July 6, 2026·4 min read
Cat and Mouse vs. Manual Scene Switching: Which Actually Works Better?

If you've been streaming for a while and the webcam coverage problem bothered you enough to do something about it, you probably set up multiple scenes. One with the webcam top left, one top right, maybe one with no webcam at all. You bound hotkeys and switched between them as needed.

It's a real solution. A lot of streamers use it. But there are some genuine downsides worth thinking about.

How the Multi-Scene Approach Works

You create two or three versions of your main scene with the webcam in different positions. You assign keyboard shortcuts to each scene. When your webcam is blocking something important, you hit the hotkey for the scene with the webcam somewhere else.

This works and costs nothing.
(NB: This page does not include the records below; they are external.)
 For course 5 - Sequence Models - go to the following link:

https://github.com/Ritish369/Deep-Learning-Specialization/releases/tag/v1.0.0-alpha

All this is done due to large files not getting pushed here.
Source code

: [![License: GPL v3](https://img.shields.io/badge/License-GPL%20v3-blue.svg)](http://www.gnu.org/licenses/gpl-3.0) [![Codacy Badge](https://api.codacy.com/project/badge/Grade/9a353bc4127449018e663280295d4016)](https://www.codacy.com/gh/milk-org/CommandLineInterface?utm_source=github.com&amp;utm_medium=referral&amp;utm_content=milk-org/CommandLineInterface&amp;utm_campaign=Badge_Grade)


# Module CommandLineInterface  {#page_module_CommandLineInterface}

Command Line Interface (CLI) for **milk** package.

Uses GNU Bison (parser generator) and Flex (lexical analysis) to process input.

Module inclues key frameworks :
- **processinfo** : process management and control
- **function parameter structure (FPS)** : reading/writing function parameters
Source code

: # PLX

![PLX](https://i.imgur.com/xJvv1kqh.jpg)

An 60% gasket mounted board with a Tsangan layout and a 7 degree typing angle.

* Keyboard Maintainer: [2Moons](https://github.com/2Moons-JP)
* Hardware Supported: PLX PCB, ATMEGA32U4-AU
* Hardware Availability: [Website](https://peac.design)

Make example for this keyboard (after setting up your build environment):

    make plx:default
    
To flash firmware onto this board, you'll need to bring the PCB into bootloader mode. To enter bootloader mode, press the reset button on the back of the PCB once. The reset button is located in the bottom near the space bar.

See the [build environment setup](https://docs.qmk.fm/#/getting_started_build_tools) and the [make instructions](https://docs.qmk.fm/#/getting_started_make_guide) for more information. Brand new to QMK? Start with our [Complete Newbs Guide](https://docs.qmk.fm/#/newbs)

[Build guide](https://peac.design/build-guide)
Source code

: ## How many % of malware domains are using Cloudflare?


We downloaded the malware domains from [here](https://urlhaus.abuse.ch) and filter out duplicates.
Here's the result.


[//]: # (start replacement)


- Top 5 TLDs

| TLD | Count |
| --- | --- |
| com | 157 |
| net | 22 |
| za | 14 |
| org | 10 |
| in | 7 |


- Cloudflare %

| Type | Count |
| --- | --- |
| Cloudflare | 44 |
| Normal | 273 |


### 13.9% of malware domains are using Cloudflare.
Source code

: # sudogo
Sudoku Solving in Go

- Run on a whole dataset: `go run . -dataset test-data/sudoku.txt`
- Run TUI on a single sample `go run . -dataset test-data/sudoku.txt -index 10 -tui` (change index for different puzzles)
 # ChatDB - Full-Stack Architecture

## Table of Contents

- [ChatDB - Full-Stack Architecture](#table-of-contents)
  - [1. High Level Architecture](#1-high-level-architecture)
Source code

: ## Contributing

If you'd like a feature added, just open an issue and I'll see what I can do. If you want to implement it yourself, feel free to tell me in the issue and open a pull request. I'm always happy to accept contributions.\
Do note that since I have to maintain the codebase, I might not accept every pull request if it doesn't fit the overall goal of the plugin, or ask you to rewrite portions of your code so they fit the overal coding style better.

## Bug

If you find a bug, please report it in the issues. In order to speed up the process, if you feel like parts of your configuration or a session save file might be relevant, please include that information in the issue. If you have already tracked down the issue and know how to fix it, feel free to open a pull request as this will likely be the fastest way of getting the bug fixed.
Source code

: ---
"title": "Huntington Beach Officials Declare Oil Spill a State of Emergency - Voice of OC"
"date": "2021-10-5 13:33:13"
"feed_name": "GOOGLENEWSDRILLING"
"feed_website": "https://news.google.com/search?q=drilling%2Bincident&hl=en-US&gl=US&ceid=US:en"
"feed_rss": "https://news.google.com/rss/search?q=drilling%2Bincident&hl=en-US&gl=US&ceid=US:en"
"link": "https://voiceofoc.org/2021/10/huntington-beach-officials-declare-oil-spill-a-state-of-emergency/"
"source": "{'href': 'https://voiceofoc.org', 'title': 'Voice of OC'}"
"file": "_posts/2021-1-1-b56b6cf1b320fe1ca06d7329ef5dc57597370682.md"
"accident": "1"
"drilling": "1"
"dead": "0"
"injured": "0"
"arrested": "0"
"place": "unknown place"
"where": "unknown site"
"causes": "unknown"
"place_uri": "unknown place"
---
If you already know OBS well, you can set it up in ten minutes.

The Real Problems With Scene Switching

The first problem is that it's reactive. You notice your webcam is covering something, then you switch. That means there's always a delay between the problem appearing and you fixing it. Your viewers already saw the block. You already paused or lost your place mentally.

The second problem is cognitive load. You're streaming, which means you're talking, thinking, demonstrating something, and monitoring chat. Adding scene-switching decisions to that list means one more thing pulling your attention. It sounds minor but it adds up across a two-hour stream.

The third problem is that you have to remember to switch back. A lot of streamers move the webcam to a corner and forget to return it to the preferred position. You end up with inconsistent framing throughout the stream.

And none of it helps when your cursor is moving constantly across the screen. If you're dragging a window or scrolling through a document, there's no hotkey cadence that keeps up with that.

How Cat and Mouse Handles the Same Problem

Cat and Mouse (catnmouse.app) watches your cursor position in real time and moves the webcam overlay automatically. When your cursor gets near the webcam, the webcam moves to a clear area. When your cursor moves away, the webcam returns.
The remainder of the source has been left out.